Chief Justice of India’s promise to make filing appeals in Supreme Court ‘paperless’, will remain a promise
Source:- economictimes.indiatimes.com
NEW DELHI: Chief Justice of India J S Khehar’s promise a month and a half ago to make filing of appeals in the Supreme Court “paperless“ from July 3, when the court reopens after the summer break, will remain a promise.
On May 10, the CJI, in the presence of Prime Minister Narendra Modi in Vigyan Bhavan, said advocates would be required to file only a few pages detailing the grounds of appeal against a high court judgment or order and the SC registry would pick up records of the case digitally from the HC.

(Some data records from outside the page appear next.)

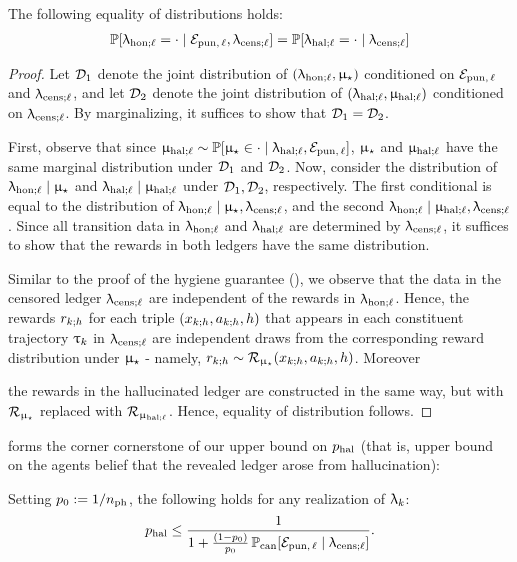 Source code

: \begin{claim}\label{claim:ledhonl_cannonical} The following equality of distributions holds:
\begin{align*}
\operatorname{\mathbb{P}}[\uplambda_{\mathrm{hon};\ell} = \cdot \mid \mathcal{E}_{\mathrm{pun},\,\ell}, \uplambda_{\mathrm{cens};\ell} ] = \operatorname{\mathbb{P}}[\uplambda_{\mathrm{hal};\ell} = \cdot \mid \uplambda_{\mathrm{cens};\ell} ]
\end{align*}
\end{claim}
\begin{proof}
Let $\mathcal{D}_{1}$ denote the joint distribution of $(\uplambda_{\mathrm{hon};\ell},\upmu_{\star})$ conditioned on $ \mathcal{E}_{\mathrm{pun},\,\ell} $ and $\uplambda_{\mathrm{cens};\ell}$, and let $\mathcal{D}_{2}$ denote the joint distribution of $(\uplambda_{\mathrm{hal};\ell},\upmu_{\mathrm{hal};\ell})$ conditioned on $\uplambda_{\mathrm{cens};\ell}$. By marginalizing, it suffices to show that $\mathcal{D}_{1} = \mathcal{D}_{2}$.

First, observe that since $\upmu_{\mathrm{hal};\ell} \sim \operatorname{\mathbb{P}}[ \upmu_{\star} \in \cdot \mid \uplambda_{\mathrm{hal};\ell},  \mathcal{E}_{\mathrm{pun},\,\ell}]$, $\upmu_{\star}$ and $\upmu_{\mathrm{hal};\ell}$ have the same marginal distribution under $\mathcal{D}_1$ and $\mathcal{D}_2$. Now, consider the distribution of $\uplambda_{\mathrm{hon};\ell} \mid \upmu_{\star}$ and $\uplambda_{\mathrm{hal};\ell} \mid \upmu_{\mathrm{hal};\ell} $ under $\mathcal{D}_1,\mathcal{D}_2$, respectively. The first conditional is equal to the distribution of $\uplambda_{\mathrm{hon};\ell} \mid \upmu_{\star}, \uplambda_{\mathrm{cens};\ell}$, and the second $\uplambda_{\mathrm{hon};\ell} \mid \upmu_{\mathrm{hal};\ell}, \uplambda_{\mathrm{cens};\ell}$. Since all transition data in $\uplambda_{\mathrm{hon};\ell}$ and $\uplambda_{\mathrm{hal};\ell}$ are determined by $\uplambda_{\mathrm{cens};\ell}$, it suffices to show that the rewards in both ledgers have the same distribution.

Similar to the proof of the hygiene guarantee (), we observe that the data in the censored ledger $\uplambda_{\mathrm{cens};\ell}$ are independent of the rewards in $\uplambda_{\mathrm{hon};\ell}$. Hence, the rewards $r_{k;h}$ for each triple $(x_{k;h},a_{k;h},h)$ that appears in each constituent trajectory ${\uptau}_k$ in $\uplambda_{\mathrm{cens};\ell}$ are independent draws from the corresponding reward distribution under $\upmu_{\star}$ - namely, $r_{k;h}\sim \mathcal{R}_{\upmu_{\star}}(x_{k;h},a_{k;h},h)$. Moreover \begin{comment}, recall from \Cref{eq:hallucinate_rewards}, that\end{comment} the rewards in the hallucinated ledger are constructed in the same way, but with $\mathcal{R}_{\upmu_{\star}}$ replaced with $\mathcal{R}_{\upmu_{\mathrm{hal};\ell}}$. Hence, equality of distribution follows.
\end{proof}
 forms the corner cornerstone of our upper bound on $p_{\mathrm{hal}}$ (that is, upper bound on the agents belief that the revealed ledger arose from hallucination):
\begin{claim}\label{claim:phal_claim} Setting  $p_0 := 1/n_{\mathrm{ph}}$, the following holds for any realization of $\uplambda_k$:
\begin{align*}
p_{\mathrm{hal}} \le \frac{1 }{1 + \frac{(1-p_0)}{p_0}\operatorname{\mathbb{P}}_{\mathrm{can}}[ \mathcal{E}_{\mathrm{pun},\,\ell} \mid \uplambda_{\mathrm{cens};\ell}] }.
\end{align*}
\end{claim}
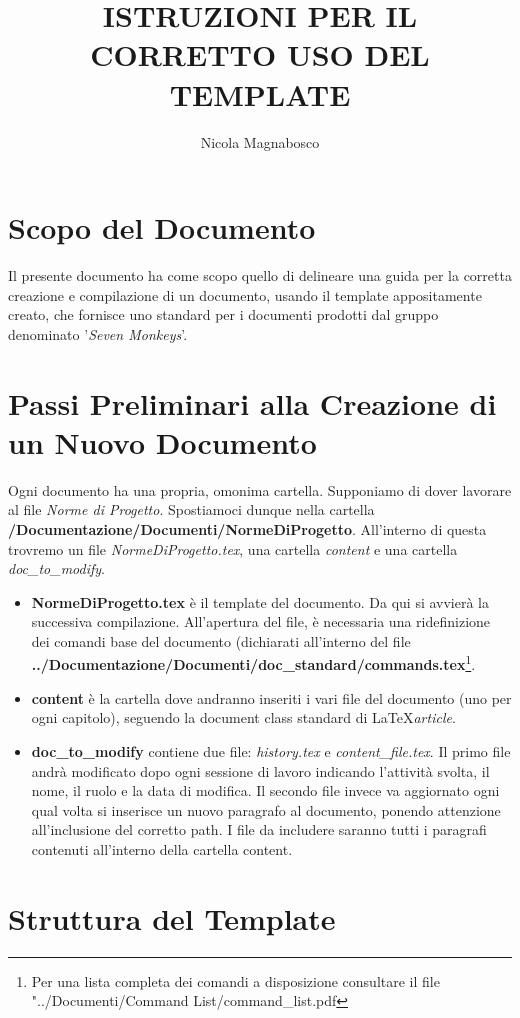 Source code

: \documentclass[10pt]{article}
\title{ISTRUZIONI PER IL CORRETTO USO DEL TEMPLATE}
\author{Nicola Magnabosco}
\begin{document}
	\maketitle
	\section{Scopo del Documento}
	Il presente documento ha come scopo quello di delineare una guida per la corretta creazione e compilazione di un documento, usando il template appositamente creato, che fornisce uno standard per i documenti prodotti dal gruppo denominato '\textit{Seven Monkeys}'.
	\section{Passi Preliminari alla Creazione di un Nuovo Documento}
	Ogni documento ha una propria, omonima cartella. Supponiamo di dover lavorare al file \textit{Norme di Progetto}.
	Spostiamoci dunque nella cartella \textbf{/Documentazione/Documenti/NormeDiProgetto}. All'interno di questa trovremo un file \textit{NormeDiProgetto.tex}, una cartella \textit{content} e una cartella \textit{doc\_to\_modify}.
	\begin{itemize}
		\item \textbf{NormeDiProgetto.tex} è il template del documento. Da qui si avvierà la successiva compilazione. All'apertura del file, è necessaria una ridefinizione dei comandi base del documento (dichiarati all'interno del file \textbf{../Documentazione/Documenti/doc\_standard/commands.tex}\footnote{Per una lista completa dei comandi a disposizione consultare il file "../Documenti/Command List/command\_list.pdf}.
		\item \textbf{content} è la cartella dove andranno inseriti i vari file del documento (uno per ogni capitolo), seguendo la document class standard di \LaTeX \textit{article}.
		\item \textbf{doc\_to\_modify} contiene due file: \textit{history.tex} e \textit{content\_file.tex}. Il primo file andrà modificato dopo ogni sessione di lavoro indicando l'attività svolta, il nome, il ruolo e la data di modifica. Il secondo file invece va aggiornato ogni qual volta si inserisce un nuovo paragrafo al documento, ponendo attenzione all'inclusione del corretto path. I file da includere saranno tutti i paragrafi contenuti all'interno della cartella content.
	\end{itemize}
	\section{Struttura del Template}
	
\end{document}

CJI Khehar had said, “Only grounds of appeal need to be filed in the SC. It will save tonnes of paper used every year in filing of appeals and greatly help the environment. The system will automatically through SMS and e-mail inform the litigant the court fee to be paid, the date of hearing and defects if any needing rectification. This will infuse transparency in listing of cases for hearing. We will gradually extend digitisation through Integrated Court Management Information System (ICMIS) to the district courts level.“
Justice Dipak Misra, who will become CJI in the last week of August, had said “posterity will remember and history will record“ the SC’s decision to go paperless by massive infusion of information technology in the working of courts. “On reopening of the Supreme Court after summer vacation, litigants will feel the digital empowerment,“ he had said.
The promises will remain on paper as the SC registry will not be able to digitally pick up case records from HCs, which are far from getting their case records digitised.
Without the entire case records of the HCs getting digitised and without a database link between the SC and HCs, it will not be possible for the SC to digitally draw case records from HCs to supplement the grounds of appeal filed in the SC. This is the view of most of judges TOI talked to about the SC’s preparedness to meet the promise of going paperless.
Digitisation of case records of the SC, which runs into a massive three crore pages, is expected to be complete by next year. It was started during the tenure of Justice H L Dattu, who had entrusted the task to Justice Madan B Lokur as head of the E-Committee. The task is enormous, given court records occupy many big rooms in the space starved SC, and has already taken more than two years. Digitisation of records in the SC has resulted in emptying of files from two big rooms, which have been converted into a swanky advocates’ lounge.
“If this is the time taken by the SC, which has more resources, then one can imagine the time that will be taken by HCs to digitise their even more voluminous records,“ a judge said. Many said thrusting digitisation on judges, who are at the fag end of their careers and who have handled physical files all their lives, might actually slow their pace of work given their unfamiliarity in reading files on a computer.
“Will advocates too use computers to argue their cases? If advocates continue to argue a case with the help of a paper-book appeal, why force digitisation on judges?“ asked another judge.